=== Record excerpts ===
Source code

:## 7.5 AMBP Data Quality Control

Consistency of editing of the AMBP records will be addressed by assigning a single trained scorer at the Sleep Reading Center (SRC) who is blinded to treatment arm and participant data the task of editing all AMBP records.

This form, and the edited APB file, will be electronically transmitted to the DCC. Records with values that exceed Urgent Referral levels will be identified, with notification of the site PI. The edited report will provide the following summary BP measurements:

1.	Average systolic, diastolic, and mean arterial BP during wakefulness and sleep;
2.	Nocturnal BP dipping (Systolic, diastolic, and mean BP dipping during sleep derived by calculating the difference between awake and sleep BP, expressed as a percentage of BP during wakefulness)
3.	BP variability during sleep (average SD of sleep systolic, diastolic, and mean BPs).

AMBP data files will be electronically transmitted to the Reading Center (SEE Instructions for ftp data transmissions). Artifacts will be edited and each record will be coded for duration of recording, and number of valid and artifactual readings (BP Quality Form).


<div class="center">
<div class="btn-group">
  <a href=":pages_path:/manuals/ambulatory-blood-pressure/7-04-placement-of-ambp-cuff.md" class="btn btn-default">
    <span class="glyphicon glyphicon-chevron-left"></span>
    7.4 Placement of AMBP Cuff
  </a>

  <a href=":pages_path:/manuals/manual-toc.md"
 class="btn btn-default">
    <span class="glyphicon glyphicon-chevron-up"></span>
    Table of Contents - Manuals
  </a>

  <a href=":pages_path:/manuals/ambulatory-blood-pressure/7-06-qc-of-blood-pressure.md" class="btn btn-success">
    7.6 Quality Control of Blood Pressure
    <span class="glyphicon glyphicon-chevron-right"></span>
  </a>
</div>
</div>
===
** Problem to solve **
Exactly as they are written, print the entries again.

** Written answer **
Source code

:## 7.5 AMBP Data Quality Control

Consistency of editing of the AMBP records will be addressed by assigning a single trained scorer at the Sleep Reading Center (SRC) who is blinded to treatment arm and participant data the task of editing all AMBP records.

This form, and the edited APB file, will be electronically transmitted to the DCC. Records with values that exceed Urgent Referral levels will be identified, with notification of the site PI. The edited report will provide the following summary BP measurements:

1.	Average systolic, diastolic, and mean arterial BP during wakefulness and sleep;
2.	Nocturnal BP dipping (Systolic, diastolic, and mean BP dipping during sleep derived by calculating the difference between awake and sleep BP, expressed as a percentage of BP during wakefulness)
3.	BP variability during sleep (average SD of sleep systolic, diastolic, and mean BPs).

AMBP data files will be electronically transmitted to the Reading Center (SEE Instructions for ftp data transmissions). Artifacts will be edited and each record will be coded for duration of recording, and number of valid and artifactual readings (BP Quality Form).


<div class="center">
<div class="btn-group">
  <a href=":pages_path:/manuals/ambulatory-blood-pressure/7-04-placement-of-ambp-cuff.md" class="btn btn-default">
    <span class="glyphicon glyphicon-chevron-left"></span>
    7.4 Placement of AMBP Cuff
  </a>

  <a href=":pages_path:/manuals/manual-toc.md"
 class="btn btn-default">
    <span class="glyphicon glyphicon-chevron-up"></span>
    Table of Contents - Manuals
  </a>

  <a href=":pages_path:/manuals/ambulatory-blood-pressure/7-06-qc-of-blood-pressure.md" class="btn btn-success">
    7.6 Quality Control of Blood Pressure
    <span class="glyphicon glyphicon-chevron-right"></span>
  </a>
</div>
</div>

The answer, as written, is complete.